-- Opening Marker --

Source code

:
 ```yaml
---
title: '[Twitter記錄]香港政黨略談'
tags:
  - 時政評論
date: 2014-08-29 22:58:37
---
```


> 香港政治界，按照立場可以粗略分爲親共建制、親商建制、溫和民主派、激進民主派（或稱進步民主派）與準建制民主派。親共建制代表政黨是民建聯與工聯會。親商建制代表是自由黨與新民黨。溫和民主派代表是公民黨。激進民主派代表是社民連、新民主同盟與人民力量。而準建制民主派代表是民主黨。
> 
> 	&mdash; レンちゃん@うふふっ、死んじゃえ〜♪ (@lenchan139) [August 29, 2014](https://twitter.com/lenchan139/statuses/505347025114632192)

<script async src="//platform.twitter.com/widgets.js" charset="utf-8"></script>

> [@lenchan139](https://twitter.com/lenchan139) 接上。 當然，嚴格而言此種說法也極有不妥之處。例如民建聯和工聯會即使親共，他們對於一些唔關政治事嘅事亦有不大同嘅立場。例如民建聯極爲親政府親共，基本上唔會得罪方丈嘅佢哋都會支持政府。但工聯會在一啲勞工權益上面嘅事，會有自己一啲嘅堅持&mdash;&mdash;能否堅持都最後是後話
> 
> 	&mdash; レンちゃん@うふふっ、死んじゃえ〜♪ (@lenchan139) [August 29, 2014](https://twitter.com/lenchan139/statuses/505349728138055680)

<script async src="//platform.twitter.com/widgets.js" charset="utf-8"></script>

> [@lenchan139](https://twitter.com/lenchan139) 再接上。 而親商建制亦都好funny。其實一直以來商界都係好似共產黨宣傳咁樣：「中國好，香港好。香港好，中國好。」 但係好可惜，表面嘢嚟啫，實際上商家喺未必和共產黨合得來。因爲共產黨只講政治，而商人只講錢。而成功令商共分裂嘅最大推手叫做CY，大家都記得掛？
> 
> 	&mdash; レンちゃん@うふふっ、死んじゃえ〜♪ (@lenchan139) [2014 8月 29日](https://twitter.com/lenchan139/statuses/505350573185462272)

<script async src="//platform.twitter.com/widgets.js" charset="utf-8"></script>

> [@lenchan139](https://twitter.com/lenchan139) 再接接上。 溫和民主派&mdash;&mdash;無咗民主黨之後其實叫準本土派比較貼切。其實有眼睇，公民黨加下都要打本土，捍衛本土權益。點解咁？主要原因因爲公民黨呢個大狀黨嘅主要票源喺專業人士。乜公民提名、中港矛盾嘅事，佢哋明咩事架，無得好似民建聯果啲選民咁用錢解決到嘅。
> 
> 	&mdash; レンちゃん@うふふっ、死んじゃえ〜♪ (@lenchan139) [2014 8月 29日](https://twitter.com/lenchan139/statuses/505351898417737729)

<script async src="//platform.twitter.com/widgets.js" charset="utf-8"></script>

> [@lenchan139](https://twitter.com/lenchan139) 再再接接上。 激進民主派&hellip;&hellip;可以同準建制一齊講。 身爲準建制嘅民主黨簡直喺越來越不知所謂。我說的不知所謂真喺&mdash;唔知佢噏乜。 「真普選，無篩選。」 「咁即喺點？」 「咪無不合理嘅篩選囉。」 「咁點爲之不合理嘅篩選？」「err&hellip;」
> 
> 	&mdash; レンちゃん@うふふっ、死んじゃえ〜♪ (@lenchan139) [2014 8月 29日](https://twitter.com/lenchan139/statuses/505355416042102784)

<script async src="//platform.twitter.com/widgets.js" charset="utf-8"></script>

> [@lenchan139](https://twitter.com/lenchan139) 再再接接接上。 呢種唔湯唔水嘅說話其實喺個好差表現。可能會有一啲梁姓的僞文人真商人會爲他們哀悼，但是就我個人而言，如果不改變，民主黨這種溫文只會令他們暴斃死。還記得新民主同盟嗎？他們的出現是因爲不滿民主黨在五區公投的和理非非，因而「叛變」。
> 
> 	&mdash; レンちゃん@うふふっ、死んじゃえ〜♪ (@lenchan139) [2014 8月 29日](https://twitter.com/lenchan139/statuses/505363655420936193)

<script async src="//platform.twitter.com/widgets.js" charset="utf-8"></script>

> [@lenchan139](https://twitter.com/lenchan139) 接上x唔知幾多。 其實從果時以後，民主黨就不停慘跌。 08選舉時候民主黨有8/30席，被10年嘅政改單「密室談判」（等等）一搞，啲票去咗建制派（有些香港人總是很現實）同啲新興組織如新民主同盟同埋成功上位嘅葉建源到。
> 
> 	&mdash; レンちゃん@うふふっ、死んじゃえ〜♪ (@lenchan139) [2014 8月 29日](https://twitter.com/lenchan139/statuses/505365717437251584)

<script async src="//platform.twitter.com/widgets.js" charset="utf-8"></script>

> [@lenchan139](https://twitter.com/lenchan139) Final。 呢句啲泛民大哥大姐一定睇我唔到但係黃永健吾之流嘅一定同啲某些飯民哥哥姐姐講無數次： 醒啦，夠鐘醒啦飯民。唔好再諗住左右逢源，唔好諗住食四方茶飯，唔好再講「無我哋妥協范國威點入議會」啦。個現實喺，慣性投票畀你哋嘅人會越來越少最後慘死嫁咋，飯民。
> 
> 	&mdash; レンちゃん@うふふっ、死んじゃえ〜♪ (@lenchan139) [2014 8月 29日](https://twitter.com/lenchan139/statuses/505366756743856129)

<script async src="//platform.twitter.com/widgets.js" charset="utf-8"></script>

-- Closing Marker --

_INSTRUCTIONS TO FOLLOW:_ Only the lines from the one containing "身爲準建制嘅民主黨簡直喺越來越不知所謂。我說的不知所謂真喺&mdash;唔知佢噏乜。 「真普選，無篩選。」 「咁即喺點？」" to the end of the data should be printed, exactly as they stand.

_RESPONSE BELOW:_
> [@lenchan139](https://twitter.com/lenchan139) 再再接接上。 激進民主派&hellip;&hellip;可以同準建制一齊講。 身爲準建制嘅民主黨簡直喺越來越不知所謂。我說的不知所謂真喺&mdash;唔知佢噏乜。 「真普選，無篩選。」 「咁即喺點？」 「咪無不合理嘅篩選囉。」 「咁點爲之不合理嘅篩選？」「err&hellip;」
> 
> 	&mdash; レンちゃん@うふふっ、死んじゃえ〜♪ (@lenchan139) [2014 8月 29日](https://twitter.com/lenchan139/statuses/505355416042102784)

<script async src="//platform.twitter.com/widgets.js" charset="utf-8"></script>

> [@lenchan139](https://twitter.com/lenchan139) 再再接接接上。 呢種唔湯唔水嘅說話其實喺個好差表現。可能會有一啲梁姓的僞文人真商人會爲他們哀悼，但是就我個人而言，如果不改變，民主黨這種溫文只會令他們暴斃死。還記得新民主同盟嗎？他們的出現是因爲不滿民主黨在五區公投的和理非非，因而「叛變」。
> 
> 	&mdash; レンちゃん@うふふっ、死んじゃえ〜♪ (@lenchan139) [2014 8月 29日](https://twitter.com/lenchan139/statuses/505363655420936193)

<script async src="//platform.twitter.com/widgets.js" charset="utf-8"></script>

> [@lenchan139](https://twitter.com/lenchan139) 接上x唔知幾多。 其實從果時以後，民主黨就不停慘跌。 08選舉時候民主黨有8/30席，被10年嘅政改單「密室談判」（等等）一搞，啲票去咗建制派（有些香港人總是很現實）同啲新興組織如新民主同盟同埋成功上位嘅葉建源到。
> 
> 	&mdash; レンちゃん@うふふっ、死んじゃえ〜♪ (@lenchan139) [2014 8月 29日](https://twitter.com/lenchan139/statuses/505365717437251584)

<script async src="//platform.twitter.com/widgets.js" charset="utf-8"></script>

> [@lenchan139](https://twitter.com/lenchan139) Final。 呢句啲泛民大哥大姐一定睇我唔到但係黃永健吾之流嘅一定同啲某些飯民哥哥姐姐講無數次： 醒啦，夠鐘醒啦飯民。唔好再諗住左右逢源，唔好諗住食四方茶飯，唔好再講「無我哋妥協范國威點入議會」啦。個現實喺，慣性投票畀你哋嘅人會越來越少最後慘死嫁咋，飯民。
> 
> 	&mdash; レンちゃん@うふふっ、死んじゃえ〜♪ (@lenchan139) [2014 8月 29日](https://twitter.com/lenchan139/statuses/505366756743856129)

<script async src="//platform.twitter.com/widgets.js" charset="utf-8"></script>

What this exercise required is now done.